New York Post

Byner helps Jets reserve confront past mistake

- Steve Serby steve.serby@nypost.com

EARNEST Byner had been to hell and back once, and 27 long years after a moment in time forever remembered as The Fumble, he recognized his calling was to help a lost, young, wounded kindred spirit recover from his own worst nightmare.

Brandon Bostick is a reserve tight end for the Jets these days. Bostick was the one who, as a Packer, muffed a fateful onside kick in Seattle in the 2014 NFC Championsh­ip game that cost Green Bay a berth in Super Bowl XLIX. Now he has to face the Seahawks again come Sunday at MetLife.

“I haven’t thought about it the whole season ’til you actually said something about it,” Bostick said, and laughed.

He has begun to rebuild his career after it crumbled not long after that day — a credit to him, of course, but as well to Byner, who felt compelled to be a guardian angel at a time when Bostick had no idea what was lurking on the horizon — the loneliness ... the emptiness ... even death threats.

“Because I recognized the pain in his voice ... the pain that he felt about letting people down, or how he was blaming the whole game on himself,” Byner told The Post by phone. “I saw that. I recognized that pain right away, and my heart said I had to reach out to him.”

Byner reached out to Packers running backs coach Sam Gash, who served as the intermedia­ry, and connected with Bostick at his Florence, S.C., home several days after the worst football day of his life.

“I had no idea who he was, so I had to look him up, Google him,” said Bostick, who was born in 1989. “So it finally made sense why he was calling me. I definitely remember he was just saying how things are gonna be, and just how to handle it, and how to move on from it and how to, I guess, re-find myself again, gain my focus back in football and just helped me get my confidence back in myself.”

Byner told him: “Yes, your mistake cost the game. But it wasn’t the only mistake that cost the game.”

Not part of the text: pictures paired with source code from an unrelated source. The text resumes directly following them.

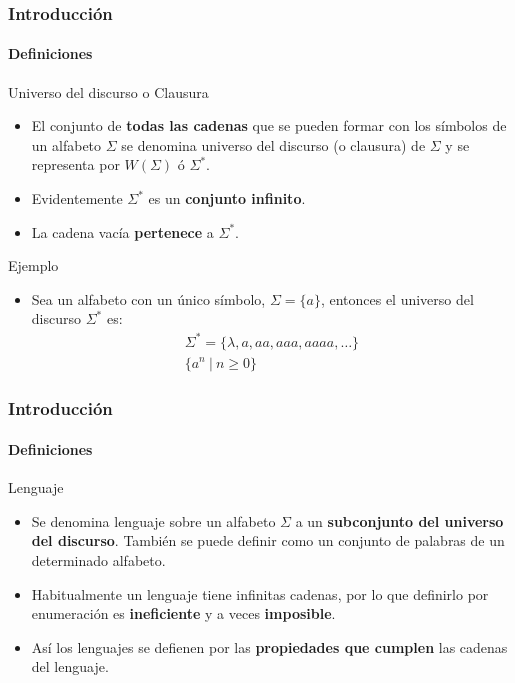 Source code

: \documentclass{beamer}
\begin{document}
        \begin{frame}
            \frametitle{Introducci\'on}
            \framesubtitle{Definiciones}

            \begin{block}{Universo del discurso o Clausura}
                \begin{itemize}
                    \item[\checkmark] El conjunto de \textbf{todas las cadenas} que se pueden formar con los s\'imbolos de un alfabeto $\Sigma$ se denomina universo del discurso (o clausura) de $\Sigma$  y se representa por $W(\Sigma)$ \'o $\Sigma^{*}$. 
                    \item[\checkmark] Evidentemente $\Sigma^{*}$ es un \textbf{conjunto infinito}. 
                    \item[\checkmark] La cadena vac\'ia \textbf{pertenece} a $\Sigma^{*}$.
                \end{itemize}
			\end{block}
			\begin{exampleblock}{Ejemplo}
                \begin{itemize}
                    \item[\checkmark] Sea un alfabeto con un \'unico s\'imbolo, $\Sigma = \{a\}$, entonces el universo del discurso $\Sigma^{*}$ es:
                    $$
                        \begin{array}{c}
                            \Sigma^{*} = \{\lambda, a, aa, aaa, aaaa,\ldots\} \\
                            \{a^{n}~|~n \geq 0 \}
                        \end{array}
                    $$
                \end{itemize}
            \end{exampleblock}
		\end{frame}

        \begin{frame}
            \frametitle{Introducci\'on}
            \framesubtitle{Definiciones}

            \begin{block}{Lenguaje}
                \begin{itemize}
                    \item[\checkmark] Se denomina lenguaje sobre un alfabeto $\Sigma$ a un \textbf{subconjunto del universo del discurso}. Tambi\'en se puede definir como un conjunto de palabras de un determinado alfabeto.
                    \item[\checkmark] Habitualmente un lenguaje tiene infinitas cadenas, por lo que definirlo por enumeraci\'on es \textbf{ineficiente} y a veces \textbf{imposible}.
                    \item[\checkmark] As\'i los lenguajes se defienen por las \textbf{propiedades que cumplen} las cadenas del lenguaje.
                \end{itemize}
			\end{block}
		\end{frame}
\end{document}
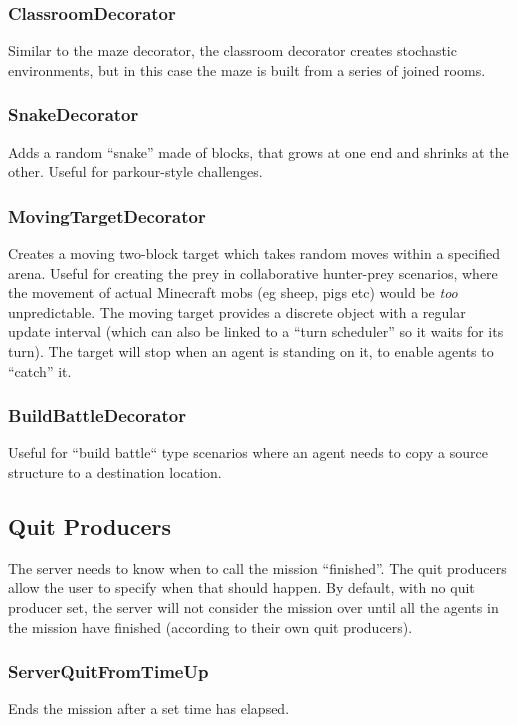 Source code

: \documentclass[11pt]{article} %
\begin{document}
\subsubsection{ClassroomDecorator}
Similar to the maze decorator, the classroom decorator creates stochastic environments, but in this case the maze is built from a series of joined rooms.

\subsubsection{SnakeDecorator}
Adds a random ``snake'' made of blocks, that grows at one end and shrinks at the other. Useful for parkour-style challenges.

\subsubsection{MovingTargetDecorator}
Creates a moving two-block target which takes random moves within a specified arena. Useful for creating the prey in collaborative hunter-prey scenarios, where the movement of actual Minecraft mobs (eg sheep, pigs etc) would be \emph{too} unpredictable. The moving target provides a discrete object with a regular update interval (which can also be linked to a ``turn scheduler'' so it waits for its turn). The target will stop when an agent is standing on it, to enable agents to ``catch'' it.

\subsubsection{BuildBattleDecorator}
Useful for ``build battle`` type scenarios where an agent needs to copy a source structure to a destination location.

\subsection{Quit Producers}
The server needs to know when to call the mission ``finished''. The quit producers allow the user to specify when that should happen. By default, with no quit producer set, the server will not consider the mission over until all the agents in the mission have finished (according to their own quit producers).

\subsubsection{ServerQuitFromTimeUp}
Ends the mission after a set time has elapsed.
\end{document}
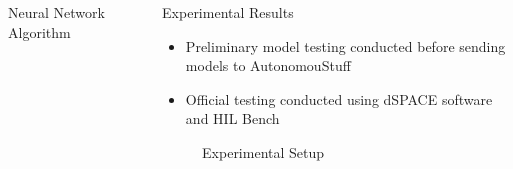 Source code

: \documentclass[final]{beamer}
\newlength{\sepwid}
\newlength{\onecolwid}
\begin{document}
\begin{frame}[t]
\begin{columns}[t]
\begin{column}{\onecolwid}
\begin{alertblock}{Neural Network Algorithm}
\vskip -2.5cm
\end{alertblock}



\end{column} %

\begin{column}{\sepwid}\end{column}

\begin{column}{\onecolwid} %


\begin{alertblock}{Experimental Results}
\vskip 1cm
\begin{itemize}
    \item Preliminary model testing conducted before sending models to AutonomouStuff 
    \item Official testing conducted using dSPACE software and HIL Bench 
\end{itemize}
\begin{figure}
    \centering
    \caption{Experimental Setup}
    \label{fig:Setup}
\end{figure}


\end{alertblock}
\end{column}
\end{columns}
\end{frame}
\end{document}
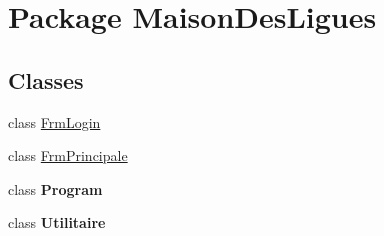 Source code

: \hypertarget{namespace_maison_des_ligues}{}\section{Package Maison\+Des\+Ligues}
\label{namespace_maison_des_ligues}
\subsection*{Classes}
\begin{DoxyCompactItemize}
\item 
class \hyperlink{class_maison_des_ligues_1_1_frm_login}{Frm\+Login}
\item 
class \hyperlink{class_maison_des_ligues_1_1_frm_principale}{Frm\+Principale}
\item 
class {\bfseries Program}
\item 
class {\bfseries Utilitaire}
\end{DoxyCompactItemize}
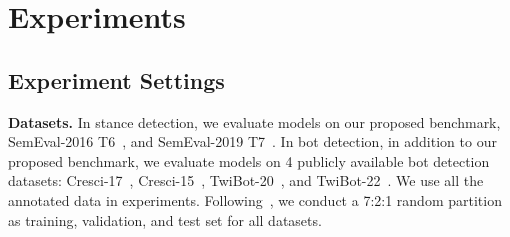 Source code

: \documentclass[10pt,twocolumn,letterpaper]{article}
\begin{document}
\begin{table}[htbp]
  \centering
  \caption{Relations in the MGTAB heterogeneous graph.}
  \vspace{0.2cm}
  \label{tab:5}\end{table}



\section{Experiments}
\subsection{Experiment Settings}

\noindent
\textbf{Datasets.}
In stance detection, we evaluate models on our proposed benchmark, SemEval-2016 T6~\cite{Alpher21}, and SemEval-2019 T7~\cite{Alpher25}. In bot detection, in addition to our proposed benchmark, we evaluate models on 4 publicly available bot detection datasets: Cresci-17~\cite{Alpher04}, Cresci-15~\cite{Alpher10}, TwiBot-20~\cite{Alpher11}, and TwiBot-22~\cite{Alpher12}. We use all the annotated data in experiments. Following~\cite{Alpher11,Alpher12}, we conduct a 7:2:1 random partition as training, validation, and test set for all datasets.
\end{document}
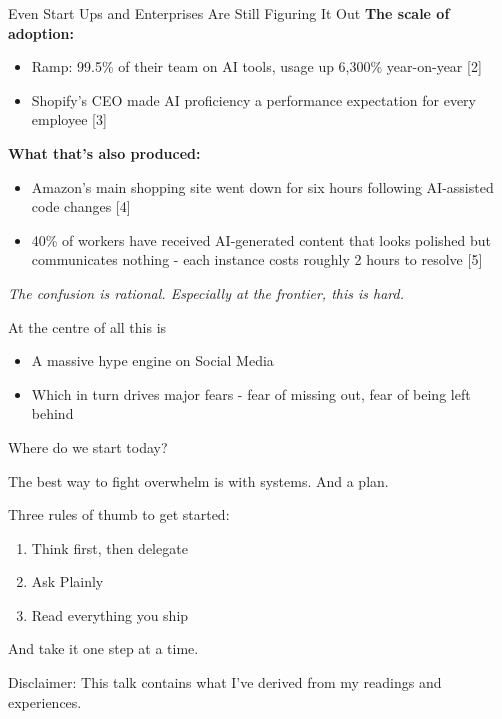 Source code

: \documentclass{beamer}
\begin{document}
\begin{frame}{Even Start Ups and Enterprises Are Still Figuring It Out}
\textbf{The scale of adoption:}
\begin{itemize}
    \item Ramp: 99.5\% of their team on AI tools, usage up 6,300\% year-on-year [2]
    \item Shopify's CEO made AI proficiency a performance expectation for every employee [3]
\end{itemize}

\vspace{1em}
\textbf{What that's also produced:}
\begin{itemize}
    \item Amazon's main shopping site went down for six hours following AI-assisted code changes [4]
    \item 40\% of workers have received AI-generated content that looks polished but communicates nothing - each instance costs roughly 2 hours to resolve [5]
\end{itemize}

\vspace{0.8em}
\textit{The confusion is rational. Especially at the frontier, this is hard.}
\end{frame}

\begin{frame}{At the centre of all this is}

\pause
\begin{itemize}
    \item    A massive hype engine on Social Media
    \pause
    \item    Which in turn drives major fears - fear of missing out, fear of being left behind
\end{itemize}

\end{frame}

\begin{frame}{Where do we start today?}

\normalsize
The best way to fight overwhelm is with systems. And a plan.

\normalsize
\pause
\vspace{1em}
\small
Three rules of thumb to get started:
\vspace{1em}
\pause
\begin{enumerate}
    \item Think first, then delegate
    \pause
    \item Ask Plainly
    \pause
    \item Read everything you ship
\end{enumerate}

\pause
And take it one step at a time.


\vspace{0.6em}

\pause
\break
Disclaimer: This talk contains what I've derived from my readings and experiences. 
\end{frame}
\end{document}
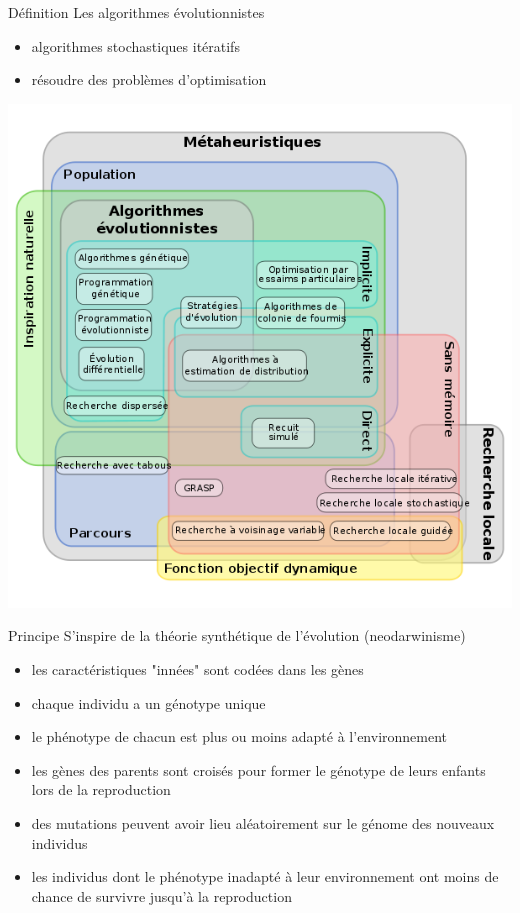 \documentclass{beamer}
\begin{document}
\begin{frame}{Définition}
    Les algorithmes évolutionnistes
    \begin{itemize}
        \item algorithmes stochastiques itératifs
        \item résoudre des problèmes d'optimisation
    \end{itemize}
    \begin{center}
            \includegraphics[width=.60\linewidth]{images/metaheuristiques}
    \end{center}
\end{frame}

\begin{frame}{Principe}
    S'inspire de la théorie synthétique de l'évolution (neodarwinisme)
    \begin{itemize}
        \item les caractéristiques "innées" sont codées dans les gènes
        \item chaque individu a un génotype unique
        \item le phénotype de chacun est plus ou moins adapté à
              l'environnement
        \item les gènes des parents sont croisés pour former le génotype
              de leurs enfants lors de la reproduction
        \item des mutations peuvent avoir lieu aléatoirement sur le génome
              des nouveaux individus
        \item les individus dont le phénotype inadapté à leur environnement
              ont moins de chance de survivre jusqu'à la reproduction
    \end{itemize}
\end{frame}
\end{document}
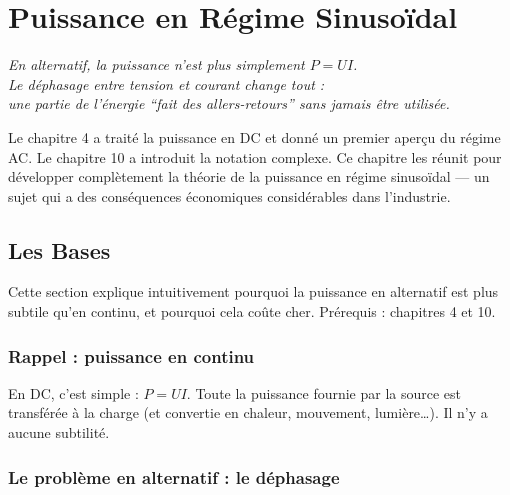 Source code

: \documentclass[12pt,a4paper,twoside]{book}
\begin{document}
\chapter{Puissance en Régime Sinusoïdal}

\begin{center}
\textit{En alternatif, la puissance n'est plus simplement $P = UI$.\\
Le déphasage entre tension et courant change tout :\\
une partie de l'énergie ``fait des allers-retours'' sans jamais être utilisée.}
\end{center}

\vspace{0.5cm}

Le chapitre 4 a traité la puissance en DC et donné un premier aperçu du régime AC. Le chapitre 10 a introduit la notation complexe. Ce chapitre les réunit pour développer complètement la théorie de la puissance en régime sinusoïdal --- un sujet qui a des conséquences économiques considérables dans l'industrie.

\section{Les Bases}

\begin{bases}
Cette section explique intuitivement pourquoi la puissance en alternatif est plus subtile qu'en continu, et pourquoi cela coûte cher. Prérequis : chapitres 4 et 10.
\end{bases}

\subsection{Rappel : puissance en continu}

En DC, c'est simple : $P = UI$. Toute la puissance fournie par la source est transférée à la charge (et convertie en chaleur, mouvement, lumière\ldots). Il n'y a aucune subtilité.

\subsection{Le problème en alternatif : le déphasage}
\end{document}
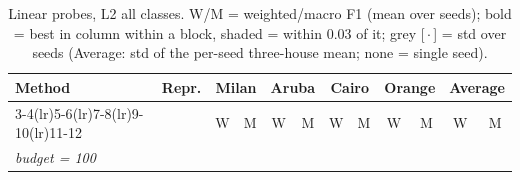 \begin{table}[H]
\centering\small
\caption{Linear probes, L2 all classes. W/M = weighted/macro F1 (mean over seeds); bold = best in column within a block, shaded = within 0.03 of it; grey [\,$\cdot$\,] = std over seeds (Average: std of the per-seed three-house mean; none = single seed).}
\label{tab:probe_l2_all}
\setlength{\tabcolsep}{3.2pt}
\begin{tabular}{llcc|cc|cc|cc|cc}
\toprule
Method & Repr. & \multicolumn{2}{c}{Milan} & \multicolumn{2}{c}{Aruba} & \multicolumn{2}{c}{Cairo} & \multicolumn{2}{c}{Orange} & \multicolumn{2}{c}{Average} \\
\cmidrule(lr){3-4}\cmidrule(lr){5-6}\cmidrule(lr){7-8}\cmidrule(lr){9-10}\cmidrule(lr){11-12}
 & & W & M & W & M & W & M & W & M & W & M \\
\midrule
\multicolumn{12}{l}{\textit{budget = 100}} \\
\midrule

\end{tabular}
\end{table}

During that initial 30-minute conversati­on, which preceded many others, they were able to laugh about Bostick not even being born the day Byner fumbled away the tying touchdown — and a berth in Super Bowl XXII — at the 1-yard line in Denver.

“He understood that I understood what he was going through,” Byner said.

Did Byner ever understand. Strangers would yell “fumble” at him when he would do appearance­s.

“The haunting for me was people reminding me of my mistake,” Byner said. “And then sometimes, there would be some obscene things that they would say. We did a USO trip over to Germany. I almost had to fight a guy.”

Byner was fortunate only in this regard: He didn’t have to endure any angry mob on social media.

“[Bostick] was inundated right away,” Byner said. “The pressure of that was instant. For me, it built up over time.

“But the low point to me, really, finally came after I had been traded [in 1989] to the Redskins, and I had muffed a pass in the end zone and we lost the game because of that pass. That’s when I hit rock bottom. I looked up at the moon and the stars and I’m like, ‘Why me? Why me?’” Why was that rock bottom? “Because it had happened again, it had come back,” Byner said. “The Fumble was revisited.”

Bostick avoided television and social media for a week or so then confronted his demons head on. He even watched the replay of his muff. “I used it as motivation,” Bostick said. The death threats didn’t rattle him. “Earnest already told me what to expect, so I knew what was coming,” Bostick said.

Even so, the Packers cut him, and he didn’t yet believe in himself with the Vikings in 2015. The Jets signed him to the practice squad at the end of last season.

“You gotta be accountabl­e,” Bostick said. “People are counting on you. You can’t take anything for granted. You gotta be on your Ps and Qs at all times. You gotta be locked in. You gotta do your job most importantl­y, and just do what your asked to do, you’ll be all right.”

He last spoke with Byner in the preseason. Asked what he had learned about dealing with failure, Bostick said, “I don’t think anything can faze me mentally after going through that. You just gotta move on from stuff, don’t let stuff hold you back, and always believe in yourself.”

And he is comforted that the Jets believe in him.

“I’m on the ‘hands’ team,” Bostick said with a laugh, “so obviously they think I can catch the ball.”